Collected data

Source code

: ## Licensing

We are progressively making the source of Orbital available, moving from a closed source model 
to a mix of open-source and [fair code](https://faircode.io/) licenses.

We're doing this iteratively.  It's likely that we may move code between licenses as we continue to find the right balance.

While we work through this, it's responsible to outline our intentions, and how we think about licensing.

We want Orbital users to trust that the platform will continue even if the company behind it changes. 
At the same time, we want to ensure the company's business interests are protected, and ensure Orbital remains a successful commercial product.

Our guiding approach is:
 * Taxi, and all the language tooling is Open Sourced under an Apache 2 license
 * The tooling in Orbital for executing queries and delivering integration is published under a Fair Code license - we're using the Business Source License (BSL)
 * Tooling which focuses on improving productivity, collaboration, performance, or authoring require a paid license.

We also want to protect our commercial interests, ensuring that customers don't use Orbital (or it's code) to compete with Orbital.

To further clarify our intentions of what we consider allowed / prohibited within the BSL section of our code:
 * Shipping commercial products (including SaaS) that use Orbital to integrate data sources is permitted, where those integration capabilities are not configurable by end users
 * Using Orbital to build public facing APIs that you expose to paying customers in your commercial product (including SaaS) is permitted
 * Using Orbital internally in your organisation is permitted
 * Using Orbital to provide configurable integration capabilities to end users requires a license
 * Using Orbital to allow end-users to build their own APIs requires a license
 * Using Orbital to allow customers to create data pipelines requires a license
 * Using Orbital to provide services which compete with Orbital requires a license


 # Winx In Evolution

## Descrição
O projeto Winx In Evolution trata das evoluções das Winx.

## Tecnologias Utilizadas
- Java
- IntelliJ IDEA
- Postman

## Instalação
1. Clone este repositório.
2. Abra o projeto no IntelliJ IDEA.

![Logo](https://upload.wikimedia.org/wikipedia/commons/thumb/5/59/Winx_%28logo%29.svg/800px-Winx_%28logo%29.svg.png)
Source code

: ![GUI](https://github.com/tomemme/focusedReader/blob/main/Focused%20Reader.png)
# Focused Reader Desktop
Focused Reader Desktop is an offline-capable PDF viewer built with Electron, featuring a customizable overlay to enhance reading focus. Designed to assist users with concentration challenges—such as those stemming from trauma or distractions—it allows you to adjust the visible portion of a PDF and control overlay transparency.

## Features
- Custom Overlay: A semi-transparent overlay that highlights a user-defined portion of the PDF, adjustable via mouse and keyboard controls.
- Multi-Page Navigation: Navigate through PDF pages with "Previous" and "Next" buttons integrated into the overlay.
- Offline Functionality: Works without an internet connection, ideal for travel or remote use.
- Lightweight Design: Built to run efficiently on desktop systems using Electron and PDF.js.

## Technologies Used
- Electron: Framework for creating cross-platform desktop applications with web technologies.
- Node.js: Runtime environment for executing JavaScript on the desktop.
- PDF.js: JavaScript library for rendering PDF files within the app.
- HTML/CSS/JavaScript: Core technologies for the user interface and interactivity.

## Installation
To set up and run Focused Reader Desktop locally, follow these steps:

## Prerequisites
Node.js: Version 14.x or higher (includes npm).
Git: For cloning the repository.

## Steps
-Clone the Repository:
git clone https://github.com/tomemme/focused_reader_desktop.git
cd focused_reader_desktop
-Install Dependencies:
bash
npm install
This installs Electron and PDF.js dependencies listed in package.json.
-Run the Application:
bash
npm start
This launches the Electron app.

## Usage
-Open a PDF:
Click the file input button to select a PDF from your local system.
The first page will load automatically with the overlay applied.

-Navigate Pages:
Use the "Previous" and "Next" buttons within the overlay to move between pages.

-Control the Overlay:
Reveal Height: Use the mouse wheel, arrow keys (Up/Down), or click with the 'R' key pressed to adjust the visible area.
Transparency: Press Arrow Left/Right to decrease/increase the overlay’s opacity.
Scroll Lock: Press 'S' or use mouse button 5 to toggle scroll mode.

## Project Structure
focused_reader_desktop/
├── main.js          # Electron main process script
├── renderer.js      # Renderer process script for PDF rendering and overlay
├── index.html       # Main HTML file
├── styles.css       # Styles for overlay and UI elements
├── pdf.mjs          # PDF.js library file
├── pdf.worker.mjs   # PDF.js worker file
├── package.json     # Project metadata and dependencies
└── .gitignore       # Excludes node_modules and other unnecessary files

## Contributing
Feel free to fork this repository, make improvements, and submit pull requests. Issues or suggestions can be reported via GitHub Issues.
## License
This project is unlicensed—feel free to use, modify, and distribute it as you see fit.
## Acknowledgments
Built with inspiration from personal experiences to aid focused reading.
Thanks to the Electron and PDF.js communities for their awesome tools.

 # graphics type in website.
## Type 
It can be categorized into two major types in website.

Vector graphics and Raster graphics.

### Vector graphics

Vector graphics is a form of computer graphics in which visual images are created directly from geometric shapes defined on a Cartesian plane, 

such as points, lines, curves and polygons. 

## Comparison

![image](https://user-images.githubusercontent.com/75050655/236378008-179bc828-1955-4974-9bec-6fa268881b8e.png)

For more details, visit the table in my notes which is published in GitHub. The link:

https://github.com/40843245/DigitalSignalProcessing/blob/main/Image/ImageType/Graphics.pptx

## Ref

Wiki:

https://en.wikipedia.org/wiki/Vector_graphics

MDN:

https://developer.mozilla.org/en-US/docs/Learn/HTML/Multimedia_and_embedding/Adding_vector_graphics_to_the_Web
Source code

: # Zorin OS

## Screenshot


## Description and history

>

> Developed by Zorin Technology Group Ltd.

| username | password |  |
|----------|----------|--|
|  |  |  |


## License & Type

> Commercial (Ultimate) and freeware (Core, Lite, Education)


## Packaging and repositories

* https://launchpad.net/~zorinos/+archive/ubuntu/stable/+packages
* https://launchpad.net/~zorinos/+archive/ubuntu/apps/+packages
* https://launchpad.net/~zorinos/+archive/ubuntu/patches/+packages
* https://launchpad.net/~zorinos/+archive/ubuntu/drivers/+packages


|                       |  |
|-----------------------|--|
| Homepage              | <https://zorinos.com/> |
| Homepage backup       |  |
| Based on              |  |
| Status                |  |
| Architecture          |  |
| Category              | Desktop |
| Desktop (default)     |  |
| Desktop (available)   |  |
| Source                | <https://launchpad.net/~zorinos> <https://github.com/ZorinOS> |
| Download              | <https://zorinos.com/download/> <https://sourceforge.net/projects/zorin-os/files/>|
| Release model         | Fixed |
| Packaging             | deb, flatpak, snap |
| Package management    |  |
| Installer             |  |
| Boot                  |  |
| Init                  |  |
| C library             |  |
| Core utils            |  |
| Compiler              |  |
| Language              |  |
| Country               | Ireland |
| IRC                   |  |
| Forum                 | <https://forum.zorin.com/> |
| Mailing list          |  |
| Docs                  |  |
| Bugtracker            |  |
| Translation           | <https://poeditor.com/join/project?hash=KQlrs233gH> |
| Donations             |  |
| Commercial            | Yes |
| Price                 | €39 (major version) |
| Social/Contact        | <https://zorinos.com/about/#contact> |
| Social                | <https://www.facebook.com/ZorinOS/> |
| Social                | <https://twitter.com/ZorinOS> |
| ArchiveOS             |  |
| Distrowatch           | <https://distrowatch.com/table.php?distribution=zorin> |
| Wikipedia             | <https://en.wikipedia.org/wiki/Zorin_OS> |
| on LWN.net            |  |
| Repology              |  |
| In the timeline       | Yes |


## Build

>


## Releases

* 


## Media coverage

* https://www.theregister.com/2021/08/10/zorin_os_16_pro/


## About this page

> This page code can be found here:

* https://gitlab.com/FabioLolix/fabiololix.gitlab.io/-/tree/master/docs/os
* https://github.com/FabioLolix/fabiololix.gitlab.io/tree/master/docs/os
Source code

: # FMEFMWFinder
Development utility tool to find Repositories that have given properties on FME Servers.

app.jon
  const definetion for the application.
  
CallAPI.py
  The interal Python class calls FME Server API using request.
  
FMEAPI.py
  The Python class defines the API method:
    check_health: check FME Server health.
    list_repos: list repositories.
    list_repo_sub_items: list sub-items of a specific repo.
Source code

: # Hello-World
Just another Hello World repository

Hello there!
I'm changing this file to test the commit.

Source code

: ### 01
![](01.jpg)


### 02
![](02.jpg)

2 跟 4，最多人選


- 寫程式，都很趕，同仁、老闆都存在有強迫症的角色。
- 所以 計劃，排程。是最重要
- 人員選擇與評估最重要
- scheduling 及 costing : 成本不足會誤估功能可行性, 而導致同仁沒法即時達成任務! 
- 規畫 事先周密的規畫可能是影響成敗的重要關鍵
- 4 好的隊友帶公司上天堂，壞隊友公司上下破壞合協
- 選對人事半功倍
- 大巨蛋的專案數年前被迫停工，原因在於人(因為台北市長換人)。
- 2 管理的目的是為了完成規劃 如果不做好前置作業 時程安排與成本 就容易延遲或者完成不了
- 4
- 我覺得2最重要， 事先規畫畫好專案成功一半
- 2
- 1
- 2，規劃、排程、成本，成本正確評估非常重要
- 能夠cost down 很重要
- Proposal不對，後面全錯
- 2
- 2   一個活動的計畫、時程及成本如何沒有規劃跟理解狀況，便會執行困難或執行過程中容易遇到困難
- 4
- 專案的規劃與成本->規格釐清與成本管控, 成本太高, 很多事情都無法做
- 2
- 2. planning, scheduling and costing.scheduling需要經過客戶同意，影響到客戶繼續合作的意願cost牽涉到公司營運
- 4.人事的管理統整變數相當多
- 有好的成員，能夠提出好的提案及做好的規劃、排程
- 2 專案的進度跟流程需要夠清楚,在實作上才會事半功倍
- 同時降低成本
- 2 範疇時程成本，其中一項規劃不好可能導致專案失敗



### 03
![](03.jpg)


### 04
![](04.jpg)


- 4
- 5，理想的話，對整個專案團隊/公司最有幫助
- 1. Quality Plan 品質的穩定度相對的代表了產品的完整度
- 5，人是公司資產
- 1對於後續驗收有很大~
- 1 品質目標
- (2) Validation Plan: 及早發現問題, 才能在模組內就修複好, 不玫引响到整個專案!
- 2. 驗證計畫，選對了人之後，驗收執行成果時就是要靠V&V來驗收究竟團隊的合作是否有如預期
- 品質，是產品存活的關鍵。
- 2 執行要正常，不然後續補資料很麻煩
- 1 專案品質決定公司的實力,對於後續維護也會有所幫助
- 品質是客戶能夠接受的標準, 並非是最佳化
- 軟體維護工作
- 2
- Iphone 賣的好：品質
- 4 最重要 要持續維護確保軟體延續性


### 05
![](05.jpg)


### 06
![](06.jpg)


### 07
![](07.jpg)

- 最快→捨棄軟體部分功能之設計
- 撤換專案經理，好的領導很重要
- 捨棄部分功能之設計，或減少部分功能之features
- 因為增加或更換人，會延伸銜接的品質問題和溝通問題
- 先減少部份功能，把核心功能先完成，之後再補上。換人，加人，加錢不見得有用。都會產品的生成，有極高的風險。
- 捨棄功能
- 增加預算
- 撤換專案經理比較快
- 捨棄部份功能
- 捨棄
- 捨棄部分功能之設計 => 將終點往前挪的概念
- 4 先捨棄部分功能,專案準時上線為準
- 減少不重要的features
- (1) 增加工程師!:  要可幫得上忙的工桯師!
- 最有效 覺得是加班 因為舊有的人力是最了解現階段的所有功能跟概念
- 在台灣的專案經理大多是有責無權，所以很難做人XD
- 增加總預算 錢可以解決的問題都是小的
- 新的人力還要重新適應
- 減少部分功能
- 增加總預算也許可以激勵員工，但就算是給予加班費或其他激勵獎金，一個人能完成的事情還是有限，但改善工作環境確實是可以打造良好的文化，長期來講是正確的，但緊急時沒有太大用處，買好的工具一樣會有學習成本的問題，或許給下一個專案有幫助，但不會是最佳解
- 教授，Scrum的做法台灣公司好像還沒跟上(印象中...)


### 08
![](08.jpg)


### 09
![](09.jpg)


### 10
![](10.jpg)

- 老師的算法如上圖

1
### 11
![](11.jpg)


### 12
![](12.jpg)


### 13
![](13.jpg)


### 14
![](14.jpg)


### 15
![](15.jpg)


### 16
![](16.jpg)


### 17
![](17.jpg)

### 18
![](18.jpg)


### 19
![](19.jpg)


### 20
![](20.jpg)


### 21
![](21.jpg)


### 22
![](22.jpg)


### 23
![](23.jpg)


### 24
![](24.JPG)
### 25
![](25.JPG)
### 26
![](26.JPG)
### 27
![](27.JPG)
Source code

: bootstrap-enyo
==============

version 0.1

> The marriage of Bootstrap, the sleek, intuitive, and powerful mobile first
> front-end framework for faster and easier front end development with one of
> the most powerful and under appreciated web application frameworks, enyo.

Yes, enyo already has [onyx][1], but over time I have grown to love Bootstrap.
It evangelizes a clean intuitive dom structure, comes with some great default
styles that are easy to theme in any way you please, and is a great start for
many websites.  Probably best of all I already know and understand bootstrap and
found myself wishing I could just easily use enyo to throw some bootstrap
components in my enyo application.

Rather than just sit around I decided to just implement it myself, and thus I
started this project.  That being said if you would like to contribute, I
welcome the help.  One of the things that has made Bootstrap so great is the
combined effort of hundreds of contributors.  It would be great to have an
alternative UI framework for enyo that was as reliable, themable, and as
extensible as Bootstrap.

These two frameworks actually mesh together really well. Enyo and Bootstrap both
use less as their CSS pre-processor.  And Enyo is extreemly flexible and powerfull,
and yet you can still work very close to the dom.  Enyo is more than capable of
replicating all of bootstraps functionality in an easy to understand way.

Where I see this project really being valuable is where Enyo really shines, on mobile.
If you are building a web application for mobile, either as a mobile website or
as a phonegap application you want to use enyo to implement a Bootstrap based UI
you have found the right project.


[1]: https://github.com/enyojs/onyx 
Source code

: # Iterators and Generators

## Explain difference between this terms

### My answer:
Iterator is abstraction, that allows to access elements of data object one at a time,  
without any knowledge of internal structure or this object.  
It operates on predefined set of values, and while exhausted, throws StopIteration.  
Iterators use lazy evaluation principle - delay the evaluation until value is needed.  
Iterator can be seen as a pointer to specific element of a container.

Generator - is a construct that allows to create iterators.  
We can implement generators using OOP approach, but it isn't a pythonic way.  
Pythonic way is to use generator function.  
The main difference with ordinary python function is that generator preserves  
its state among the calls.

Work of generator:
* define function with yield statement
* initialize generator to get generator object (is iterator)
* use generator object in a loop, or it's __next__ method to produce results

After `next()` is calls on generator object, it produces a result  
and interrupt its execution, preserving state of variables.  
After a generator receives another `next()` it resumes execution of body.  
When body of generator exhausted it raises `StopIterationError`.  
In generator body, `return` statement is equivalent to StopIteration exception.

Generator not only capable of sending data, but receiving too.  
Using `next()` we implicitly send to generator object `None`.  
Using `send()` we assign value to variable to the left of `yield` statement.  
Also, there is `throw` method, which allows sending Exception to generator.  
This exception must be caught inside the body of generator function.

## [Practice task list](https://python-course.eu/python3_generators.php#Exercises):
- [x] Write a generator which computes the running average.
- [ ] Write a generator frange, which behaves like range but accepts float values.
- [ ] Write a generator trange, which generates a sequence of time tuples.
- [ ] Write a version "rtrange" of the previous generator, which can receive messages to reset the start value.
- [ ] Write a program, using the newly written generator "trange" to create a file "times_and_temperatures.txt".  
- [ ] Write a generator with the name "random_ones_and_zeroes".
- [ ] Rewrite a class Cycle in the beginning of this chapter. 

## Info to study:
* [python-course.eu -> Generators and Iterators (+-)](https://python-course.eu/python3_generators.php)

Task item: Once you find the line with "- 2. 驗證計畫，選對了人之後，驗收執行成果時就是要靠V&V來驗收究竟團隊的合作是否有如預期" in the entries above, output it and each line after it up to and including the line with "- 4 先捨棄部分功能,專案準時上線為準", and nothing else.

Reply:
- 2. 驗證計畫，選對了人之後，驗收執行成果時就是要靠V&V來驗收究竟團隊的合作是否有如預期
- 品質，是產品存活的關鍵。
- 2 執行要正常，不然後續補資料很麻煩
- 1 專案品質決定公司的實力,對於後續維護也會有所幫助
- 品質是客戶能夠接受的標準, 並非是最佳化
- 軟體維護工作
- 2
- Iphone 賣的好：品質
- 4 最重要 要持續維護確保軟體延續性


### 05
![](05.jpg)


### 06
![](06.jpg)


### 07
![](07.jpg)

- 最快→捨棄軟體部分功能之設計
- 撤換專案經理，好的領導很重要
- 捨棄部分功能之設計，或減少部分功能之features
- 因為增加或更換人，會延伸銜接的品質問題和溝通問題
- 先減少部份功能，把核心功能先完成，之後再補上。換人，加人，加錢不見得有用。都會產品的生成，有極高的風險。
- 捨棄功能
- 增加預算
- 撤換專案經理比較快
- 捨棄部份功能
- 捨棄
- 捨棄部分功能之設計 => 將終點往前挪的概念
- 4 先捨棄部分功能,專案準時上線為準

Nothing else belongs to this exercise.